PROBLEM TO SOLVE
Of the entries below, return only those lines from the line with "20+ languages ✅ |" to the line with "metrics ✅ |", exactly, both included.

Dataset entries:
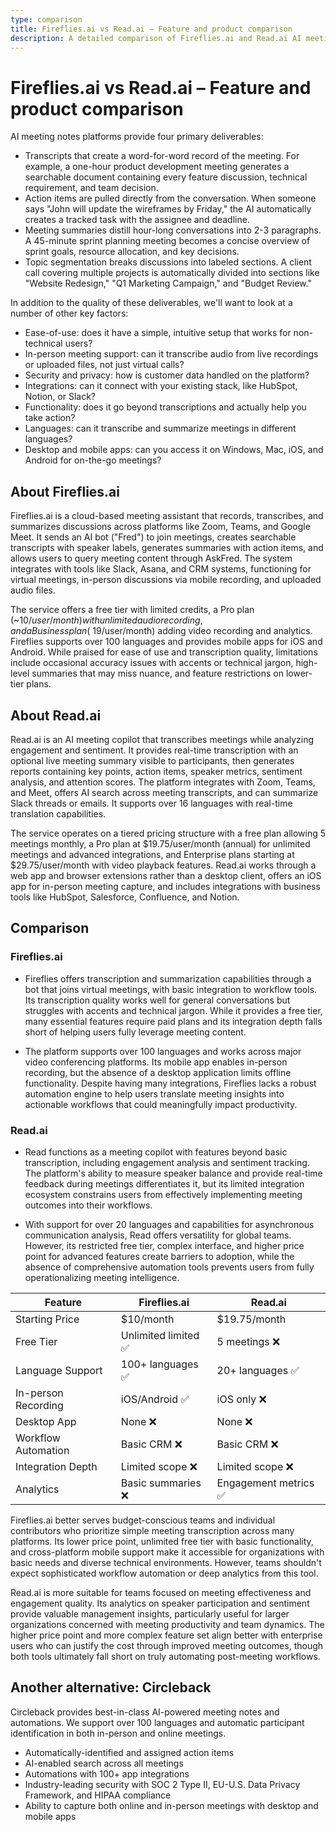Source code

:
 ```yaml
---
type: comparison
title: Fireflies.ai vs Read.ai – Feature and product comparison
description: A detailed comparison of Fireflies.ai and Read.ai AI meeting notes platforms, analyzing their features, pricing, language support, integrations, and overall capabilities for recording, transcribing, and summarizing meetings.
---
```


# Fireflies.ai vs Read.ai – Feature and product comparison

AI meeting notes platforms provide four primary deliverables:
* Transcripts that create a word-for-word record of the meeting. For example, a one-hour product development meeting generates a searchable document containing every feature discussion, technical requirement, and team decision.
* Action items are pulled directly from the conversation. When someone says "John will update the wireframes by Friday," the AI automatically creates a tracked task with the assignee and deadline.
* Meeting summaries distill hour-long conversations into 2-3 paragraphs. A 45-minute sprint planning meeting becomes a concise overview of sprint goals, resource allocation, and key decisions.
* Topic segmentation breaks discussions into labeled sections. A client call covering multiple projects is automatically divided into sections like "Website Redesign," "Q1 Marketing Campaign," and "Budget Review."

In addition to the quality of these deliverables, we'll want to look at a number of other key factors:
* Ease-of-use: does it have a simple, intuitive setup that works for non-technical users?
* In-person meeting support: can it transcribe audio from live recordings or uploaded files, not just virtual calls?
* Security and privacy: how is customer data handled on the platform?
* Integrations: can it connect with your existing stack, like HubSpot, Notion, or Slack?
* Functionality: does it go beyond transcriptions and actually help you take action?
* Languages: can it transcribe and summarize meetings in different languages?
* Desktop and mobile apps: can you access it on Windows, Mac, iOS, and Android for on-the-go meetings?

## About Fireflies.ai
Fireflies.ai is a cloud-based meeting assistant that records, transcribes, and summarizes discussions across platforms like Zoom, Teams, and Google Meet. It sends an AI bot ("Fred") to join meetings, creates searchable transcripts with speaker labels, generates summaries with action items, and allows users to query meeting content through AskFred. The system integrates with tools like Slack, Asana, and CRM systems, functioning for virtual meetings, in-person discussions via mobile recording, and uploaded audio files.

The service offers a free tier with limited credits, a Pro plan (~$10/user/month) with unlimited audio recording, and a Business plan (~$19/user/month) adding video recording and analytics. Fireflies supports over 100 languages and provides mobile apps for iOS and Android. While praised for ease of use and transcription quality, limitations include occasional accuracy issues with accents or technical jargon, high-level summaries that may miss nuance, and feature restrictions on lower-tier plans.

## About Read.ai
Read.ai is an AI meeting copilot that transcribes meetings while analyzing engagement and sentiment. It provides real-time transcription with an optional live meeting summary visible to participants, then generates reports containing key points, action items, speaker metrics, sentiment analysis, and attention scores. The platform integrates with Zoom, Teams, and Meet, offers AI search across meeting transcripts, and can summarize Slack threads or emails. It supports over 16 languages with real-time translation capabilities.

The service operates on a tiered pricing structure with a free plan allowing 5 meetings monthly, a Pro plan at $19.75/user/month (annual) for unlimited meetings and advanced integrations, and Enterprise plans starting at $29.75/user/month with video playback features. Read.ai works through a web app and browser extensions rather than a desktop client, offers an iOS app for in-person meeting capture, and includes integrations with business tools like HubSpot, Salesforce, Confluence, and Notion.

## Comparison
### Fireflies.ai

* Fireflies offers transcription and summarization capabilities through a bot that joins virtual meetings, with basic integration to workflow tools. Its transcription quality works well for general conversations but struggles with accents and technical jargon. While it provides a free tier, many essential features require paid plans and its integration depth falls short of helping users fully leverage meeting content.

* The platform supports over 100 languages and works across major video conferencing platforms. Its mobile app enables in-person recording, but the absence of a desktop application limits offline functionality. Despite having many integrations, Fireflies lacks a robust automation engine to help users translate meeting insights into actionable workflows that could meaningfully impact productivity.

### Read.ai

* Read functions as a meeting copilot with features beyond basic transcription, including engagement analysis and sentiment tracking. The platform's ability to measure speaker balance and provide real-time feedback during meetings differentiates it, but its limited integration ecosystem constrains users from effectively implementing meeting outcomes into their workflows.

* With support for over 20 languages and capabilities for asynchronous communication analysis, Read offers versatility for global teams. However, its restricted free tier, complex interface, and higher price point for advanced features create barriers to adoption, while the absence of comprehensive automation tools prevents users from fully operationalizing meeting intelligence.

| Feature | Fireflies.ai | Read.ai |
|---------|-------------|---------|
| Starting Price | $10/month | $19.75/month |
| Free Tier | Unlimited limited ✅ | 5 meetings ❌ |
| Language Support | 100+ languages ✅ | 20+ languages ✅ |
| In-person Recording | iOS/Android ✅ | iOS only ❌ |
| Desktop App | None ❌ | None ❌ |
| Workflow Automation | Basic CRM ❌ | Basic CRM ❌ |
| Integration Depth | Limited scope ❌ | Limited scope ❌ |
| Analytics | Basic summaries ❌ | Engagement metrics ✅ |

Fireflies.ai better serves budget-conscious teams and individual contributors who prioritize simple meeting transcription across many platforms. Its lower price point, unlimited free tier with basic functionality, and cross-platform mobile support make it accessible for organizations with basic needs and diverse technical environments. However, teams shouldn't expect sophisticated workflow automation or deep analytics from this tool.

Read.ai is more suitable for teams focused on meeting effectiveness and engagement quality. Its analytics on speaker participation and sentiment provide valuable management insights, particularly useful for larger organizations concerned with meeting productivity and team dynamics. The higher price point and more complex feature set align better with enterprise users who can justify the cost through improved meeting outcomes, though both tools ultimately fall short on truly automating post-meeting workflows.

## Another alternative: Circleback
Circleback provides best-in-class AI-powered meeting notes and automations. We support over 100 languages and automatic participant identification in both in-person and online meetings.
* Automatically-identified and assigned action items
* AI-enabled search across all meetings
* Automations with 100+ app integrations
* Industry-leading security with SOC 2 Type II, EU-U.S. Data Privacy Framework, and HIPAA compliance
* Ability to capture both online and in-person meetings with desktop and mobile apps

YOUR RESPONSE
| Language Support | 100+ languages ✅ | 20+ languages ✅ |
| In-person Recording | iOS/Android ✅ | iOS only ❌ |
| Desktop App | None ❌ | None ❌ |
| Workflow Automation | Basic CRM ❌ | Basic CRM ❌ |
| Integration Depth | Limited scope ❌ | Limited scope ❌ |
| Analytics | Basic summaries ❌ | Engagement metrics ✅ |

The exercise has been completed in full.